Exercise requirements. Set each line of the records down again exactly, please.
** Opening Entries supplied block **
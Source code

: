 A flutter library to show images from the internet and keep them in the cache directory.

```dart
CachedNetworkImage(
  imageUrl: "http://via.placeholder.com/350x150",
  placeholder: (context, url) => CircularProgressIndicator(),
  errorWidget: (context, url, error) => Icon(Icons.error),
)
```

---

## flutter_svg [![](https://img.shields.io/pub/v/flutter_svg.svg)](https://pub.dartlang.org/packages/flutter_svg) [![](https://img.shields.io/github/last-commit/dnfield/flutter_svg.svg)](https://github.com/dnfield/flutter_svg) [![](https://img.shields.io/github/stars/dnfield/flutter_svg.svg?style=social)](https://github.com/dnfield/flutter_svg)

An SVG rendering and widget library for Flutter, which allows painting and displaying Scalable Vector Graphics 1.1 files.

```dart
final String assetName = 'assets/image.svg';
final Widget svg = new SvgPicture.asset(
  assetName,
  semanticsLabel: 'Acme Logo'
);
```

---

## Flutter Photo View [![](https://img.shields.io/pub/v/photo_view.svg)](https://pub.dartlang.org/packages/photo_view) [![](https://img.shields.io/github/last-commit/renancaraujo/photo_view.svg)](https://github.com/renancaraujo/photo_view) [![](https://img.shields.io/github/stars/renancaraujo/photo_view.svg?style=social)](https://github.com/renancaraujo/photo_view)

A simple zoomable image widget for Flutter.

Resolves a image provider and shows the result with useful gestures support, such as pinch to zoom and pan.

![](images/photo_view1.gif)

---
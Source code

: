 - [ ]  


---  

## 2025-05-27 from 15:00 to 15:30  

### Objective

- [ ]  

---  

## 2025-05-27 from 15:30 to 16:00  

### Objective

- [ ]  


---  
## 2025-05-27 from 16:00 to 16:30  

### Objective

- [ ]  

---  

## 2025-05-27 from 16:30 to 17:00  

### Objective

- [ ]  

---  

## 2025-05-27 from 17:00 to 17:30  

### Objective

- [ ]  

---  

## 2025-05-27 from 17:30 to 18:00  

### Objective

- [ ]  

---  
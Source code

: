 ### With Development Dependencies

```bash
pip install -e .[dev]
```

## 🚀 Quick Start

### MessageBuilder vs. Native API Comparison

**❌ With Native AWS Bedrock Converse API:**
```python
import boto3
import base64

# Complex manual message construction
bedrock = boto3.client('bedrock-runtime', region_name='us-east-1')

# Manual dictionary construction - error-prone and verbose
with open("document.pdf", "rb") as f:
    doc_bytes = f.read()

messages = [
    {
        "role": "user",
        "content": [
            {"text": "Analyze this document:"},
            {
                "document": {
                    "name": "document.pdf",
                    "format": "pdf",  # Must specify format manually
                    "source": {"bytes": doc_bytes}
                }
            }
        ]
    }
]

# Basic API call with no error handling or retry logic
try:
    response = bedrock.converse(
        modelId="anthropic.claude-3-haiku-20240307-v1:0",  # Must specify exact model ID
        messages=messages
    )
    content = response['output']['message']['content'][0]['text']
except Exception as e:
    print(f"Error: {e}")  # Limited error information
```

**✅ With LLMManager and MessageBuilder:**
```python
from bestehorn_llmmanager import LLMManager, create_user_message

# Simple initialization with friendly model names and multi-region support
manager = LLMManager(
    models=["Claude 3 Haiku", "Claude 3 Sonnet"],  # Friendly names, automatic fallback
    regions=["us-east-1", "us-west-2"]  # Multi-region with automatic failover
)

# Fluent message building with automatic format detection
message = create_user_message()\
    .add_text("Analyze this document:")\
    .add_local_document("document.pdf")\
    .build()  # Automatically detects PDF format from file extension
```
** Closing Entries supplied block **
Solution to this task.
Source code

: A flutter library to show images from the internet and keep them in the cache directory.

```dart
CachedNetworkImage(
  imageUrl: "http://via.placeholder.com/350x150",
  placeholder: (context, url) => CircularProgressIndicator(),
  errorWidget: (context, url, error) => Icon(Icons.error),
)
```

---

## flutter_svg [![](https://img.shields.io/pub/v/flutter_svg.svg)](https://pub.dartlang.org/packages/flutter_svg) [![](https://img.shields.io/github/last-commit/dnfield/flutter_svg.svg)](https://github.com/dnfield/flutter_svg) [![](https://img.shields.io/github/stars/dnfield/flutter_svg.svg?style=social)](https://github.com/dnfield/flutter_svg)

An SVG rendering and widget library for Flutter, which allows painting and displaying Scalable Vector Graphics 1.1 files.

```dart
final String assetName = 'assets/image.svg';
final Widget svg = new SvgPicture.asset(
  assetName,
  semanticsLabel: 'Acme Logo'
);
```

---

## Flutter Photo View [![](https://img.shields.io/pub/v/photo_view.svg)](https://pub.dartlang.org/packages/photo_view) [![](https://img.shields.io/github/last-commit/renancaraujo/photo_view.svg)](https://github.com/renancaraujo/photo_view) [![](https://img.shields.io/github/stars/renancaraujo/photo_view.svg?style=social)](https://github.com/renancaraujo/photo_view)

A simple zoomable image widget for Flutter.

Resolves a image provider and shows the result with useful gestures support, such as pinch to zoom and pan.

![](images/photo_view1.gif)

---
Source code

: - [ ]  


---  

## 2025-05-27 from 15:00 to 15:30  

### Objective

- [ ]  

---  

## 2025-05-27 from 15:30 to 16:00  

### Objective

- [ ]  


---  
## 2025-05-27 from 16:00 to 16:30  

### Objective

- [ ]  

---  

## 2025-05-27 from 16:30 to 17:00  

### Objective

- [ ]  

---  

## 2025-05-27 from 17:00 to 17:30  

### Objective

- [ ]  

---  

## 2025-05-27 from 17:30 to 18:00  

### Objective

- [ ]  

---  
Source code

: ### With Development Dependencies

```bash
pip install -e .[dev]
```

## 🚀 Quick Start

### MessageBuilder vs. Native API Comparison

**❌ With Native AWS Bedrock Converse API:**
```python
import boto3
import base64

# Complex manual message construction
bedrock = boto3.client('bedrock-runtime', region_name='us-east-1')

# Manual dictionary construction - error-prone and verbose
with open("document.pdf", "rb") as f:
    doc_bytes = f.read()

messages = [
    {
        "role": "user",
        "content": [
            {"text": "Analyze this document:"},
            {
                "document": {
                    "name": "document.pdf",
                    "format": "pdf",  # Must specify format manually
                    "source": {"bytes": doc_bytes}
                }
            }
        ]
    }
]

# Basic API call with no error handling or retry logic
try:
    response = bedrock.converse(
        modelId="anthropic.claude-3-haiku-20240307-v1:0",  # Must specify exact model ID
        messages=messages
    )
    content = response['output']['message']['content'][0]['text']
except Exception as e:
    print(f"Error: {e}")  # Limited error information
```

**✅ With LLMManager and MessageBuilder:**
```python
from bestehorn_llmmanager import LLMManager, create_user_message

# Simple initialization with friendly model names and multi-region support
manager = LLMManager(
    models=["Claude 3 Haiku", "Claude 3 Sonnet"],  # Friendly names, automatic fallback
    regions=["us-east-1", "us-west-2"]  # Multi-region with automatic failover
)

# Fluent message building with automatic format detection
message = create_user_message()\
    .add_text("Analyze this document:")\
    .add_local_document("document.pdf")\
    .build()  # Automatically detects PDF format from file extension
```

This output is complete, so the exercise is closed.